__What you need to do__.
Wherever the word "blue" occurs in the lines below, copy the whole line.

Given information Start Marker

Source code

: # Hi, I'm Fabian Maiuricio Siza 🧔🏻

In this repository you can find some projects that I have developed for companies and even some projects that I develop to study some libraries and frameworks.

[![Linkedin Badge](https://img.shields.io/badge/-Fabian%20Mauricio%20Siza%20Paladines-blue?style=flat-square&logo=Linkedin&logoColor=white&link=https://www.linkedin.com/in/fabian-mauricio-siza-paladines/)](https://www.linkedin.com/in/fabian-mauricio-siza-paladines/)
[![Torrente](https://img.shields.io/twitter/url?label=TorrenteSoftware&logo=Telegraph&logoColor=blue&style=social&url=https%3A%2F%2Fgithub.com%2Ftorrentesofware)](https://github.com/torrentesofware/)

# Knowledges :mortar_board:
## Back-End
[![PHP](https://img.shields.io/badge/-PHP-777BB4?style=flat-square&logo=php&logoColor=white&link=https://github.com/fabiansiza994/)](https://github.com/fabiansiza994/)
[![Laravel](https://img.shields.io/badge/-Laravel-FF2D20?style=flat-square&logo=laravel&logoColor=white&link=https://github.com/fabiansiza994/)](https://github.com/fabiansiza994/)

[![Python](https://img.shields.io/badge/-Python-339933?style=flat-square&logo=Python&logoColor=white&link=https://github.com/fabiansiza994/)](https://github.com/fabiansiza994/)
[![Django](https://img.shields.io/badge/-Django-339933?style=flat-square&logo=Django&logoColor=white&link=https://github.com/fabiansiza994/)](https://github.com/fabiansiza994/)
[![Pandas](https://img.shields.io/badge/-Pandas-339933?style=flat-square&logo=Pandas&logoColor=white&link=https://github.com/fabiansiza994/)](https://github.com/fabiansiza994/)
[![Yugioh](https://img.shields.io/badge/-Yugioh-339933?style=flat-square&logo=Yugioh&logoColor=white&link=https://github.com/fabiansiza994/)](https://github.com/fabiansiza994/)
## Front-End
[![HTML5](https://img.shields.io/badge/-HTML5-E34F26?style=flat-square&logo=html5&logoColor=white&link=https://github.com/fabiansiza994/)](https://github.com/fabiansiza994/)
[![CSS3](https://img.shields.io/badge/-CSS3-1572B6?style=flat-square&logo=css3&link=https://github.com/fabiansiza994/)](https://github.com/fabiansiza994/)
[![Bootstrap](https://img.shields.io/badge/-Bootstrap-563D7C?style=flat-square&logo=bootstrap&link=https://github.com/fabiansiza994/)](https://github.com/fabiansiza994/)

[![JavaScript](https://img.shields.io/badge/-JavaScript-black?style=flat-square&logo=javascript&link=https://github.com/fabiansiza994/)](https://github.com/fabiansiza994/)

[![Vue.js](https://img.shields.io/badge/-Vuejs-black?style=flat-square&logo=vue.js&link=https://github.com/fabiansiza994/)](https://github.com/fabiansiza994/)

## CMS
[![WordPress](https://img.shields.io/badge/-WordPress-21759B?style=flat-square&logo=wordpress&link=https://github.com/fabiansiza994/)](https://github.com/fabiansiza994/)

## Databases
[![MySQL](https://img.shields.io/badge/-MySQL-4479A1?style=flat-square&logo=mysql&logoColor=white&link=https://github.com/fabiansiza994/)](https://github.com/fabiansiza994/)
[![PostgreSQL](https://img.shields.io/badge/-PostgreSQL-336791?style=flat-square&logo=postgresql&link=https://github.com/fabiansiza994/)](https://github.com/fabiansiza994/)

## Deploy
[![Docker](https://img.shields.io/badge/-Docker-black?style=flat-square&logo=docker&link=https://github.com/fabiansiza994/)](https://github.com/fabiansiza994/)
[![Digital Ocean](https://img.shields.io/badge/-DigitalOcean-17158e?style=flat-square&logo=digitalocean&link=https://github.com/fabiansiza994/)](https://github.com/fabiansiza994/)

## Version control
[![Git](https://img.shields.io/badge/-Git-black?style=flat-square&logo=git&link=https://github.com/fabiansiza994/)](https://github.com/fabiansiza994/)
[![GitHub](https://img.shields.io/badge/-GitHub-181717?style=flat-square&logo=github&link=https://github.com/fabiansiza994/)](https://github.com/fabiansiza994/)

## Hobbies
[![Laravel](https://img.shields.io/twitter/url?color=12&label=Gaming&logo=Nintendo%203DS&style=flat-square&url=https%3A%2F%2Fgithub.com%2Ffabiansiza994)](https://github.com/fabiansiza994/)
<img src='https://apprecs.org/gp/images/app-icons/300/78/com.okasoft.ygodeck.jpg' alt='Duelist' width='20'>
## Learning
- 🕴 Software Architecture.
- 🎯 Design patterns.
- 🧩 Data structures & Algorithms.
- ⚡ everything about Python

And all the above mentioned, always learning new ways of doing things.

Given information End Marker

__Answer to this exercise__.
[![Linkedin Badge](https://img.shields.io/badge/-Fabian%20Mauricio%20Siza%20Paladines-blue?style=flat-square&logo=Linkedin&logoColor=white&link=https://www.linkedin.com/in/fabian-mauricio-siza-paladines/)](https://www.linkedin.com/in/fabian-mauricio-siza-paladines/)
[![Torrente](https://img.shields.io/twitter/url?label=TorrenteSoftware&logo=Telegraph&logoColor=blue&style=social&url=https%3A%2F%2Fgithub.com%2Ftorrentesofware)](https://github.com/torrentesofware/)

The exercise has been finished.